Although the cent may currently seem unimportant within everyday American commerce, it held a very important role for the people of late 18th century America. Most business was conducted with half cents and cents, with coins of higher value rarely used for every day transactions. Accordingly, the cent and to a lesser extent the half cent were the most heavily produced denominations at the early United States Mint.
The Liberty Cap Cent was designed by Joseph Wright, a New Jersey portraitist born in 1796 who had received his art education in England. He was perhaps best known for his portrait of President George Washington and his wife. Ultimately, Wright would not live to see the first cents bearing his design released into circulation, as he died from the yellow fever epidemic in the late summer of 1793.
Wright’s obverse design was largely based on the important 1783 Libertas Americana medal, issued by the Paris Mint. For the cent, the head of Liberty is featured, facing to the right. Her hair is seen free and flowing, like the Chain and Wreath cents of 1793, but now closer to her neck. Over her left should, Liberty carries a pole with a cap placed on top. The Liberty Cap was a symbol of freedom originating in France, which had become popular during the American Revolution. The overall appearance of Liberty is young, perhaps signifying the young but ever growing nation of the United States. LIBERTY, in capital letters is above the head, and the date, slightly curved, is seen below.
The reverse was based on the wreath cents by Henry Voigt, but was slightly altered by Wright. This reverse design would set the standard for the reverses of many United States coins well into the 19th century. A simple wreath is seen at the center, with the denomination as ONE CENT placed within. The denomination is also given as 1/100, divided by a horizontal fraction bar, most likely meant for the many Americans that could not read or write at the time these coins were issued. The reverse design is completed by UNITED STATES OF AMERICA, which is nearly fully around, placed near the rim.
Many different varieties are known for the series, as a result of each die being made by hand. The most important workmen of the Mint during this period were Robert Scot and John Smith Gardner and their assistants. A long study has been devoted to each of their work, and it is now believed that all dies are correctly attributed to the respective engravers. These dies are readily identified, by the placement of the lettering and date, as well as the general execution of the portrait. These different portraits are usually identified as “Head of” 1793, 1794, or 1795 and are listed in the Red Book as individual varieties.

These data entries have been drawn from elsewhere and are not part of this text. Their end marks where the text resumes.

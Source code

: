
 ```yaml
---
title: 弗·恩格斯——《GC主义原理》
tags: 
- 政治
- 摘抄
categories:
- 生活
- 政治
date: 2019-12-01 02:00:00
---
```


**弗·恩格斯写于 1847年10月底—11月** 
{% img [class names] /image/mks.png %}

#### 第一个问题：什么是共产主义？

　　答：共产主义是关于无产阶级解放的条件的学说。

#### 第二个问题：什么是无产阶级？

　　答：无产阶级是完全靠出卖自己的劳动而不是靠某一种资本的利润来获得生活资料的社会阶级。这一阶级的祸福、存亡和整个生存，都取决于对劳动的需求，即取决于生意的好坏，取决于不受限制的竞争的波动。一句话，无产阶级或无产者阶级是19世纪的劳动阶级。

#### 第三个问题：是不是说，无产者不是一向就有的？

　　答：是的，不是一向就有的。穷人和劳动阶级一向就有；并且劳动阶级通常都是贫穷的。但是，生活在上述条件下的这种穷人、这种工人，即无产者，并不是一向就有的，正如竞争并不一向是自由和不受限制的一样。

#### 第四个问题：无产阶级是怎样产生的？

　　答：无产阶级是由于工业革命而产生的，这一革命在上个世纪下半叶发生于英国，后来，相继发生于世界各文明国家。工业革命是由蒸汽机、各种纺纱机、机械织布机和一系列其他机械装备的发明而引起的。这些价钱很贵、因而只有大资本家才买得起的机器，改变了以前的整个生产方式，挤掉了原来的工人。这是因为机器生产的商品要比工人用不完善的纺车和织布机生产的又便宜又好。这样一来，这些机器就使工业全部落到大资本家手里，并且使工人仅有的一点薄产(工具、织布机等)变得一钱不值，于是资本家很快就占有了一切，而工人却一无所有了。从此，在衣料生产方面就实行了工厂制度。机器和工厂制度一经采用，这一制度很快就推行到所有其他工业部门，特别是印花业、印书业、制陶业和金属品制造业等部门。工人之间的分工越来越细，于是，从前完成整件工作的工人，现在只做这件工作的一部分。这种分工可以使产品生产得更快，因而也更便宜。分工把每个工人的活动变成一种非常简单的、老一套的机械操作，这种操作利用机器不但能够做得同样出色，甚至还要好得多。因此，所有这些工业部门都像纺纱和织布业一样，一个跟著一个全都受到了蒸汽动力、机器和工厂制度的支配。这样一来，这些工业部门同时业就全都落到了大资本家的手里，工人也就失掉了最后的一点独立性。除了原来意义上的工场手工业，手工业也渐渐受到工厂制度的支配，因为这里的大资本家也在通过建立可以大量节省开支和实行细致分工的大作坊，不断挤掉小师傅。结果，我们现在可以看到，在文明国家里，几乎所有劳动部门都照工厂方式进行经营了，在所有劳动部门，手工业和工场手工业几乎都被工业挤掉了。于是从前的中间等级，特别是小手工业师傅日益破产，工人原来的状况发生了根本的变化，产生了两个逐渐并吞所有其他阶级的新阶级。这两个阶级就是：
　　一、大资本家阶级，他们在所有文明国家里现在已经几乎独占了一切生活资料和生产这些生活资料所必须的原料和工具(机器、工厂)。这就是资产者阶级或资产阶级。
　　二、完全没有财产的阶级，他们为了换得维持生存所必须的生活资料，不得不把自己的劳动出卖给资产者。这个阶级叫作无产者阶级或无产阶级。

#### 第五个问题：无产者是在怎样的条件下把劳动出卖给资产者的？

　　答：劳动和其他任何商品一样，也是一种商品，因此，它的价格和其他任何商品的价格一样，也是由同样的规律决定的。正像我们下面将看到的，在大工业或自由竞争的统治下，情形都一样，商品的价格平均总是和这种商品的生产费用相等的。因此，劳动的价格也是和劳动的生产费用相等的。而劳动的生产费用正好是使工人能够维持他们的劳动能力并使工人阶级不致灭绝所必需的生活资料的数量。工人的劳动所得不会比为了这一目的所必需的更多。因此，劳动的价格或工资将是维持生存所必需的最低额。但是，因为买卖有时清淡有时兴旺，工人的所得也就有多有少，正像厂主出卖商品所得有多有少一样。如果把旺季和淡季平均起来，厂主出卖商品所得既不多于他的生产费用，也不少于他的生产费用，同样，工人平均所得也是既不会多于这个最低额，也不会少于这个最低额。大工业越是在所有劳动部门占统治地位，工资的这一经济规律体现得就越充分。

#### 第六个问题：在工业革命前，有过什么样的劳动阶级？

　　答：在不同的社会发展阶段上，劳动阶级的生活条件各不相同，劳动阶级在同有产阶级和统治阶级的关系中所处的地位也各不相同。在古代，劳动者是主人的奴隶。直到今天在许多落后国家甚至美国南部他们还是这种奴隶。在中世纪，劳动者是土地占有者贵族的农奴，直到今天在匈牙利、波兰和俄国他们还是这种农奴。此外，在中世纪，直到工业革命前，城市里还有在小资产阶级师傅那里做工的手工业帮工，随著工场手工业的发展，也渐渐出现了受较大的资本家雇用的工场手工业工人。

Despite the fact that this type was only struck with four different dates, many specialists have devoted complete collections to this important series, with its many different varieties. A full set of all Liberty Cap Large Cent die varieties is virtually impossible to complete, although some specialized collectors have come close. For other collectors, this type remains to be the easiest Federal United States coin that can be obtained with an 18th century date, making it very popular as such, and always in demand regardless of grade.